- The paper demonstrates that MPPI control can approximate optimal solutions in stochastic settings while addressing deterministic suboptimality.
- It details the categorization of control problems (CLS-OCP, OLS-OCP, DET-OCP) and adapts MPPI strategies accordingly for each case.
- Numerical experiments confirm that deterministic MPPI converges with a quadratic reduction in suboptimality as uncertainty is tuned.
Optimality and Suboptimality of MPPI Control in Stochastic and Deterministic Settings
Introduction
The paper "Optimality and Suboptimality of MPPI Control in Stochastic and Deterministic Settings" (2502.20953) explores Model Predictive Path Integral (MPPI) control and examines its efficacy across various optimal control problems (OCPs). MPPI has gained prominence in robotics and reinforcement learning due to its sample-based nature, which allows parallel execution. Despite its benefits, issues surrounding suboptimality in deterministic contexts remain largely unexplored. This paper aims to bridge MPPI with the optimal control community by presenting distinct problem classes and addressing the suboptimality inherent in deterministic nonlinear discrete-time systems.
Overview of Control Problem Classes
The paper categorizes optimal control problems into three primary classes: Closed-Loop Stochastic Optimal Control (CLS-OCP), Open-Loop Stochastic Optimal Control (OLS-OCP), and Deterministic Optimal Control (DET-OCP).
CLS-OCP
CLS-OCPs focus on minimizing expected costs for systems reacting dynamically to disturbances, optimizing over policies rather than singular input trajectories. This class is typically challenging due to its inherent need for real-time feedback mechanisms during optimization.
OLS-OCP
OLS-OCPs offer a feasible alternative by optimizing the expected costs for systems over finite trajectories without adjusting for real-time disturbances. Although computationally simpler, OLS-OCPs are inherently suboptimal for closed-loop settings.
DET-OCP
DET-OCPs represent the nominal control problem, devoid of stochasticity, often resulting in local solutions due to constraints and non-linearities. The paper investigates how MPPI performs in this deterministic setting, particularly focusing on suboptimality factors.
Figure 1: PDF of optimal distribution Qβ⋆(W) for different β. The two additional interior plots show zoomed sections of the same PDF.
MPPI Control Methods
The MPPI framework is adapted to address each of the control problem classes, showcasing its flexibility in both stochastic and deterministic environments.
Stochastic MPPI
For stochastic settings, the paper explores MPPI's origins within input-affine systems and cost structures conducive to path integral approaches. Under specific assumptions, MPPI can approximate solutions to CLS-OCPs by leveraging exponential transformations akin to solving PDEs. The framework achieves tractable computational models by aligning uncertainty within controlled trajectories.
Deterministic MPPI
In deterministic contexts, MPPI introduces intentional stochasticity for trajectory exploration. The paper demonstrates the convergence of deterministic MPPI to exact solutions of DET-OCPs, with suboptimality modulated by hyperparameter tuning. Through theoretical analysis, it asserts that suboptimality diminishes at a quadratic rate relative to injected uncertainty.
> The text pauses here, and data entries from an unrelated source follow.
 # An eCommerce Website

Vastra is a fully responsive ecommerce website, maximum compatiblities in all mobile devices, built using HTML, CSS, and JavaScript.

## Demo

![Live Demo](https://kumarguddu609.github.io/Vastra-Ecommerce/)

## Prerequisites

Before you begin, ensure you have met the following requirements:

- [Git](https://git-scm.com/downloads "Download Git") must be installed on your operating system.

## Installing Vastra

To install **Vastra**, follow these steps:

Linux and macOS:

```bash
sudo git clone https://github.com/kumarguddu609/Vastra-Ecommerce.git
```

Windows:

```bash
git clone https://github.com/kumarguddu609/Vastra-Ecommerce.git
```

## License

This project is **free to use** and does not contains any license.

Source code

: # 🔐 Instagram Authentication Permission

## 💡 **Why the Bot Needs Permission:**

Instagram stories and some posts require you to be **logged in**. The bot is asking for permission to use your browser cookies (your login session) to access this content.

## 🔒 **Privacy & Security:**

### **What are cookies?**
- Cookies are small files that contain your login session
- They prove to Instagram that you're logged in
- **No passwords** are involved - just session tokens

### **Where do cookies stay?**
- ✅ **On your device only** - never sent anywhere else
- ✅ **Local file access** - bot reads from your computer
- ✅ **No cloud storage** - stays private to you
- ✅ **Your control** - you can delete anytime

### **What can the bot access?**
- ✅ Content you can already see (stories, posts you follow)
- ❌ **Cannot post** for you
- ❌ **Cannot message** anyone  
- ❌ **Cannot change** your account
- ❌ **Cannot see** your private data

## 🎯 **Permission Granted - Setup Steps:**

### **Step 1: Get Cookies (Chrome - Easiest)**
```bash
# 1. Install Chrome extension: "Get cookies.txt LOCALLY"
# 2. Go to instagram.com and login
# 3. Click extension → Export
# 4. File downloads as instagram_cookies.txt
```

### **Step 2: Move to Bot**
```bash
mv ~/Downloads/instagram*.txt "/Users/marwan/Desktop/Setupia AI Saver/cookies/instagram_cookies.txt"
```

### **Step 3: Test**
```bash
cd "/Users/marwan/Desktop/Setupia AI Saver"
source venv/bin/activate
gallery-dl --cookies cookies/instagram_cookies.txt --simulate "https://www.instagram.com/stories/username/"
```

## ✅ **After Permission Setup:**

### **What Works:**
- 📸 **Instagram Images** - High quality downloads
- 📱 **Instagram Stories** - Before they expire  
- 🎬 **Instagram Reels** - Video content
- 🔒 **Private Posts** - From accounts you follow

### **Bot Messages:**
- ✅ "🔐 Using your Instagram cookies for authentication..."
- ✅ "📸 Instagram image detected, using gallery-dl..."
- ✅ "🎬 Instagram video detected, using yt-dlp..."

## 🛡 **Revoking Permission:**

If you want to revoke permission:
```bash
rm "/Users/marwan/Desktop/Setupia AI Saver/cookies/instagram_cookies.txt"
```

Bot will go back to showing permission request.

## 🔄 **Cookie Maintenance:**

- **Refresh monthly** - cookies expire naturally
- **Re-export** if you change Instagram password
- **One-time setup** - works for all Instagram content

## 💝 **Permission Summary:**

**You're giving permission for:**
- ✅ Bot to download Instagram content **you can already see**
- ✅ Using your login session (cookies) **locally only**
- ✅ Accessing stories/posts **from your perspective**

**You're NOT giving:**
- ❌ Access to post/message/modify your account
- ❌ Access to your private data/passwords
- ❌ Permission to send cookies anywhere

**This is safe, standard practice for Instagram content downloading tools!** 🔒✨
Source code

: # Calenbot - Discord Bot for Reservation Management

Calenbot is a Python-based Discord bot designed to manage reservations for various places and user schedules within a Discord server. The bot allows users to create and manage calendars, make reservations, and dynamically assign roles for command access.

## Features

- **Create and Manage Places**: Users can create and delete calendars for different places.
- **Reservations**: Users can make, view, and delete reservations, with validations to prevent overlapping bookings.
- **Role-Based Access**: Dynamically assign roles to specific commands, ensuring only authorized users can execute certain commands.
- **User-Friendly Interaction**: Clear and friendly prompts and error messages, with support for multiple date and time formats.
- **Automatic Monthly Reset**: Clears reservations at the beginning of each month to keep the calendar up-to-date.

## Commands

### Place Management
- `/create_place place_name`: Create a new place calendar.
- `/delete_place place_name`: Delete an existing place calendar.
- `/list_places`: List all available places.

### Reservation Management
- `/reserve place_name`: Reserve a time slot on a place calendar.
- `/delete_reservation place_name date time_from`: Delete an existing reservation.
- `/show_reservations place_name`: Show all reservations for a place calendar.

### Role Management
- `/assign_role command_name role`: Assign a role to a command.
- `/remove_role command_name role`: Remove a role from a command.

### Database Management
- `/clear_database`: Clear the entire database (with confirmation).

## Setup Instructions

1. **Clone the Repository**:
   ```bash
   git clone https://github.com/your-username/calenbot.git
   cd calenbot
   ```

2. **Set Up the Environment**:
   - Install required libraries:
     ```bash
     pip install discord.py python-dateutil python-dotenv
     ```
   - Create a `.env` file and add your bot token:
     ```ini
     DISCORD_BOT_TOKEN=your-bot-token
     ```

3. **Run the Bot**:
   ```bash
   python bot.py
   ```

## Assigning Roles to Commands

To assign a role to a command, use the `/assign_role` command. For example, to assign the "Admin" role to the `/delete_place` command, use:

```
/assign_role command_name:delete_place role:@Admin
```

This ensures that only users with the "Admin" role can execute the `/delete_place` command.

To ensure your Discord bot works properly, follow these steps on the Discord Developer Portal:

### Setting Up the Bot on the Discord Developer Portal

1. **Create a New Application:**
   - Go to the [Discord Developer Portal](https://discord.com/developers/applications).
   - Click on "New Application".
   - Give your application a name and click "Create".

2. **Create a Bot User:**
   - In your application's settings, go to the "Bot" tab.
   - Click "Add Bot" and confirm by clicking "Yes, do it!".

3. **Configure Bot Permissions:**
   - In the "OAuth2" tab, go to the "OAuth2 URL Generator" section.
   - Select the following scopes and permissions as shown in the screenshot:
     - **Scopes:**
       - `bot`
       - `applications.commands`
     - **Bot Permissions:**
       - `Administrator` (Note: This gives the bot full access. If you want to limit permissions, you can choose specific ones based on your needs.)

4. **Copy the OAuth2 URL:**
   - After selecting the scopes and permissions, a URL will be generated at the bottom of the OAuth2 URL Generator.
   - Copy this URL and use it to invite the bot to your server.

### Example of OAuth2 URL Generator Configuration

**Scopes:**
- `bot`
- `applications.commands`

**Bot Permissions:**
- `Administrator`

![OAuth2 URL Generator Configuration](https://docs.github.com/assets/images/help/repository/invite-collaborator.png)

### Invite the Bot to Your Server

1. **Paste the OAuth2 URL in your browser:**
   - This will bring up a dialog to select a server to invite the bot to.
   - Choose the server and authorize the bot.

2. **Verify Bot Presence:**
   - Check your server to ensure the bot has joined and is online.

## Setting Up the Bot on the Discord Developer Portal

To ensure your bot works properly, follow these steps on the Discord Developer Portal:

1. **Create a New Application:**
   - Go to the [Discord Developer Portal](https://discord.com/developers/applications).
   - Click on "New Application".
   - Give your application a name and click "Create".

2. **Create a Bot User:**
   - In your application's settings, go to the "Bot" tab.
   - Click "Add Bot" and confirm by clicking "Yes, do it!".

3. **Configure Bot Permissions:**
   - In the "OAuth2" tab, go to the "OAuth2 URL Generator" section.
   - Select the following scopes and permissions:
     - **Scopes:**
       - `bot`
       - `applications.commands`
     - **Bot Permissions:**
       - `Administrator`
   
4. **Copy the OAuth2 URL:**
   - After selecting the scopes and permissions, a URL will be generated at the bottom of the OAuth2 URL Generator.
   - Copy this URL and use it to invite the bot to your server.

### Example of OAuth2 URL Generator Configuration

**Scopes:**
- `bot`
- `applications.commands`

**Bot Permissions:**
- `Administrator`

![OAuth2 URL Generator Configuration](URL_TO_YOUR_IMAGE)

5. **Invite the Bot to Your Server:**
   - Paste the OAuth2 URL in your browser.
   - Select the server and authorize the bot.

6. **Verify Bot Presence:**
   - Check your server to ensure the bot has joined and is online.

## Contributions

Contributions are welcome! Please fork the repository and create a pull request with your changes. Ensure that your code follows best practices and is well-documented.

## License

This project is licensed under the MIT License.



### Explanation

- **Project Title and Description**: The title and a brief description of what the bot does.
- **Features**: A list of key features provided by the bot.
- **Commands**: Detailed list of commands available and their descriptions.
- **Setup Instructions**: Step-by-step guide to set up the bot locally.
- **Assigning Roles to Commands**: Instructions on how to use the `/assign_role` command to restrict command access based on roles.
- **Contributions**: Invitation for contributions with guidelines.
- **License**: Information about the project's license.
Figure 2: Suboptimality of the MPPI solution to the DET-OCP of the controls (gold) and the value function (blue).
Implications and Computational Effort
A critical observation pertains to the computational cost associated with MPPI and alternative optimization methods. MPPI's parallel sampling capabilities prove beneficial for real-time applications, despite potential increases in computational overhead compared to Newton-type optimization. The framework's performance, notably under deterministic settings, suggests potential applicability in real-world scenarios where efficiency balances scalability.
Numerical Experiments
Numerical experiments corroborate the theoretical framework by showcasing the efficacy of deterministic MPPI in simple and complex OCPs. Results highlight the framework's adaptability to distinct dynamics types, reaffirming the paper's claims regarding convergence and suboptimality control.

Figure 3: Numerical solutions to the three different problems DET-OCP, OLS-OCP, and CLS-OCP (black), all with overall cost function \eqref{eq_ex2} based on input-affine dynamics faf (top) and nonlinear dynamics fnl (bottom) alongside the iterates of deterministic MPPI.
Conclusion
The paper extends understanding of MPPI within optimal control, particularly its role in deterministic settings. By reconciling stochastic and deterministic approaches, it provides valuable insights into tuning MPPI for minimizing suboptimality. The findings advocate for MPPI's nuanced application in both theoretical analysis and practical deployment, fostering its integration within broader control methodologies.